Nach der Entscheidung des OLG hat der Gastronom im Jahr 2021 infolge der erhaltenen Überbrückungshilfe III einen Gewinn erzielt und ist daher im Hinblick auf die Forderung der Ehefrau auf Zahlung von Trennungsunterhalt für das Jahr 2021 leistungsfähig und zur Zahlung verpflichtet.

(OLG Bamberg, Beschluss v. 21.4.2022, AK 14/22 u. AK 18/22)

Hintergrund:

Die im Rahmen der Corona-Pandemie erbrachten Leistungen des Staates an selbstständige Unternehmer aber auch an Familien, werfen im Unterhaltsrecht eine ganze Reihe von Fragen auf. Die unterhaltsrechtliche Bewertung der von selbstständigen Unternehmern, Betriebsinhabern und von Familien erhaltenen Corona-Hilfen wird in der Rechtsprechung differenziert behandelt.

Corona-Soforthilfen bei der Leistungsfähigkeit des Unterhaltsschuldners nicht zu berücksichtigen

Das OLG Frankfurt hatte in einer Entscheidung über den Einfluss erhaltener Corona-Soforthilfen auf die Leistungsfähigkeit des Unterhaltspflichtigen entschieden, dass diese als staatliche Zuschussleistung für entstandene existenzielle Notlagen nach ihrem Sinn und Zweck keine Erhöhung der Leistungsfähigkeit eines Unterhaltsschuldners bewirken sollen, sondern der Begleichung von betrieblichen Verbindlichkeiten dienen und damit bei der Berechnung des Unterhalts nicht zu berücksichtigen sind (OLG Frankfurt, Urteil v. 26.4.2021, 8 UF 28/20). Aus dem Gesichtspunkt der Existenzsicherung ist die Corona-Soforthilfe nach einer Entscheidung des BGH deshalb auch nicht pfändbar (BGH, Beschluss v. 10.3.2021, VII ZB 24/20).

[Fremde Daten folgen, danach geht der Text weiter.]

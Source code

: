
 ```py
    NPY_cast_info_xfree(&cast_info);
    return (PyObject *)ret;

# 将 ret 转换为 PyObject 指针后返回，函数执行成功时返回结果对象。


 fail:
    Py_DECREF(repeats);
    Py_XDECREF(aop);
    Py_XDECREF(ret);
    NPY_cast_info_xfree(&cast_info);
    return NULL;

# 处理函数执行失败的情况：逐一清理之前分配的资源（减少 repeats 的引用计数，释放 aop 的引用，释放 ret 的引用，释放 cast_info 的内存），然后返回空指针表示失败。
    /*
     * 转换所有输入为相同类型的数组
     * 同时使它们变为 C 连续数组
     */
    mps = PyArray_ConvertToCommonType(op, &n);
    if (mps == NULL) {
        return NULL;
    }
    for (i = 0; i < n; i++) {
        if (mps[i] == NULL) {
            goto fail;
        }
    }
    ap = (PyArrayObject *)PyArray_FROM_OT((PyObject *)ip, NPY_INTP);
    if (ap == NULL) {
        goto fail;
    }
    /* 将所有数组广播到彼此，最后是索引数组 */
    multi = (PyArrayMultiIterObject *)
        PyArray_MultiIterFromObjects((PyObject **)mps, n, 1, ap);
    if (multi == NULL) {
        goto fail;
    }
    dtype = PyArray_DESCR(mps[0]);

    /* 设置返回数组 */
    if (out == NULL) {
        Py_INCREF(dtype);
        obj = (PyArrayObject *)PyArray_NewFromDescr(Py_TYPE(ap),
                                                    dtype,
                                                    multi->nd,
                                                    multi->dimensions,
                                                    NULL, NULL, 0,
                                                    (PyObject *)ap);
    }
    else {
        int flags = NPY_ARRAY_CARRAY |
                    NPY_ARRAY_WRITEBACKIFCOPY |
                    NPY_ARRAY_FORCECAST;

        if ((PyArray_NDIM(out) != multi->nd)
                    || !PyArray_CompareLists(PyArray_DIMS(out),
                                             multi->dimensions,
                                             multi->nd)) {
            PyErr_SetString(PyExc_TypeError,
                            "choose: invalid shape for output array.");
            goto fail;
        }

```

Sinn und Zweck der Überbrückungshilfe anders als bei Corona-Soforthilfen

Der Entscheidung des OLG Frankfurt zur Berücksichtigungsfähigkeit von Corona-Soforthilfen widerspricht auch das OLG Bamberg in seiner aktuellen Entscheidung nicht. Nach Auffassung des OLG Bamberg ist die Überbrückungshilfe III nach ihrer Zielrichtung klar von den gezahlten staatlichen Corona-Soforthilfen abzugrenzen. Die Corona-Soforthilfe diene – anders als das Überbrückungsgeld – als zweckgebundene Leistung der Hilfestellung bei kurzfristigen Liquiditätsengpässen. Nach ihrem Sinn und Zweck stehe die Corona-Soforthilfe daher nicht für den laufenden Lebensunterhalt zur Verfügung und sei bei der Berechnung des eheangemessenen Lebensbedarfs deshalb nicht zu berücksichtigen.

Corona-Kinderbonus vermindert den Unterhaltsbedarf

Der im Jahr 2021 einmalig gezahlte Kinderbonus von 150 EUR pro Kind ist nach einer Entscheidung des OLG Koblenz mit dem Kindergeld vergleichbar und deshalb bei der Berechnung des Unterhaltsbedarfs eines Kindes zu berücksichtigen. Nach Ansicht des OLG ist der Bedarf minderjähriger Kinder im jeweiligen Monat um die Hälfte des gezahlten Bonus, bei volljährigen Kindern um den vollen Bonusbetrag zu kürzen (OLG Koblenz, Beschluss v. 1.12.2020, 13 UF 375/20).